If you're looking for a place with wide variety of imported vegetables, fruits, spices, breads, nuts and canned goods from the Middle East, visit Reorient Mataffär (directly translated as Reorient Grocery Shop) on Södermalm island. Doubling as a restaurant and a grocery store, it serves vegetarian meze with Turkish inspiration.

A bit outside of Stockholm City is Kista Grossen, a food store with a wide selection of various international food which could fit in just about any category on this list.


If you're searching for East African food, try Jebena, a lively restaurant located on Kungsholmen. Here you'll find Eritrean meat stews, vegetarian dishes and desserts.

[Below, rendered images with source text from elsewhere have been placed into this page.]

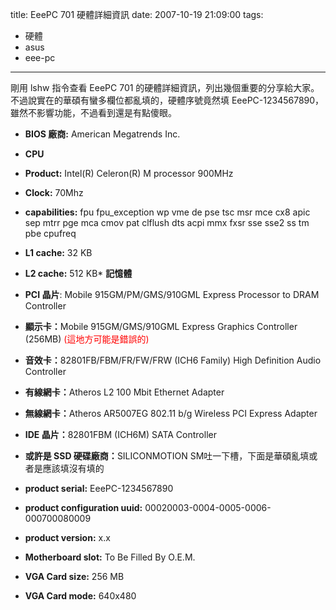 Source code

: title: EeePC 701 硬體詳細資訊
date: 2007-10-19 21:09:00
tags: 
- 硬體
- asus
- eee-pc
---

剛用 lshw 指令查看 EeePC 701 的硬體詳細資訊，列出幾個重要的分享給大家。不過說實在的華碩有蠻多欄位都亂填的，硬體序號竟然填 EeePC-1234567890，雖然不影響功能，不過看到還是有點傻眼。

*   <span style="font-weight: bold;">BIOS <span style="font-weight: bold;">廠商</span>:</span> American Megatrends Inc.
*   <span style="font-weight: bold;">CPU</span>

*   <span style="font-weight: bold;">Product:</span> Intel(R) Celeron(R) M processor          900MHz
*   <span style="font-weight: bold;">Clock:</span> 70Mhz
*   <span style="font-weight: bold;">capabilities:</span> fpu fpu_exception wp vme de pse tsc msr mce cx8 apic sep mtrr pge mca cmov pat clflush dts acpi mmx fxsr sse sse2 ss tm pbe cpufreq
*   <span style="font-weight: bold;">L1 cache:</span> 32 KB
*   <span style="font-weight: bold;">L2 cache:</span> 512 KB*   <span style="font-weight: bold;">記憶體</span>
*   <span style="font-weight: bold;">PCI 晶片</span>: Mobile 915GM/PM/GMS/910GML Express Processor to DRAM Controller
*   <span style="font-weight: bold;">顯示卡：</span>Mobile 915GM/GMS/910GML Express Graphics Controller (256MB) <span style="color: rgb(255, 0, 0);">(這地方可能是錯誤的)</span>
*   <span style="font-weight: bold;">音效卡：</span>82801FB/FBM/FR/FW/FRW (ICH6 Family) High Definition Audio Controller
*   <span style="font-weight: bold;">有線網卡：</span>Atheros L2 100 Mbit Ethernet Adapter
*   <span style="font-weight: bold;">無線網卡：</span>Atheros AR5007EG 802.11 b/g Wireless PCI Express Adapter
*   <span style="font-weight: bold;">IDE 晶片：</span>82801FBM (ICH6M) SATA Controller
*   <span style="font-weight: bold;">或許是 SSD 硬碟廠商：</span>SILICONMOTION SM吐一下槽，下面是華碩亂填或者是應該填沒有填的

*   <span style="font-weight: bold;">product serial:</span> EeePC-1234567890
*   <span style="font-weight: bold;">product configuration uuid:</span> 00020003-0004-0005-0006-000700080009
*   <span style="font-weight: bold;">product version:</span> x.x
*   <span style="font-weight: bold;">Motherboard slot:</span> To Be Filled By O.E.M.
*   <span style="font-weight: bold;">VGA Card size:</span> 256 MB
*   <span style="font-weight: bold;">VGA Card mode:</span> 640x480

Travel down the red line to Aspudden Centrum where you can find Lord Afrique, an African grocery store which aims to “bring Africa into Europe, or rather, take the European to Africa”. Everything from poultry and grocery to malt drinks can be found here, as well as Nigerian films. They are currently closed for renovation work but will be back open in August.

For Ethiopian food, try EthioStar, a restaurant located on Saltmätargatan in central Stockholm, serving dishes with various vegetables and meats as well as vegan alternatives. Here you can partake in a traditional coffee ceremony, a staple of Ethiopian culture.

North America

American native and writer of the Swedish culture site Stockholm Lokal, Erin Bonnier, recommends the restaurant Flippin' Burgers, located in Vasastan. It is probably the most hyped burger place in Stockholm, but Bonnier assures us this is here you can find “the authentic and tasty American burger, fries and milkshake experience”.

USA Godis, meaning 'American Candy', can be found in the Skrapan mall on Södermalm as well as online. This store carries American brands of candy, baked goods, cereals and drinks. It is perfect for Halloween fanatics, as there's even an online section which sells Halloween candy all year round. 

Diego Planas Rego, a Mexican living in Sweden, says that “getting real Mexican food in Stockholm is not very easy, but if you look hard enough it is doable”. No need to look further: he approves of the restaurant La Neta, located both in Södermalm and Barnhusgatan, serving quesadillas, tacos and Mexican desserts.

South America

Latinamerikanska Livsmedel, directly translated as Latin American Groceries, can be found in the food hall on Hötorget. The two owners hang, cure and cut all their meat, serving spicy sausages, lamb tongue and calf's feet. They also stock for example Inca Kola, Colombian coffee and Brazilian pupunheira.

Peruvian ceviche is one of the most recent restaurant trends in Stockholm, with several different cevicherias popping up in the past couple of years. Cevicheria Aji & Ajo on Södermalm claims to be the oldest and most genuine in Scandinavia – we'll let you be the judge.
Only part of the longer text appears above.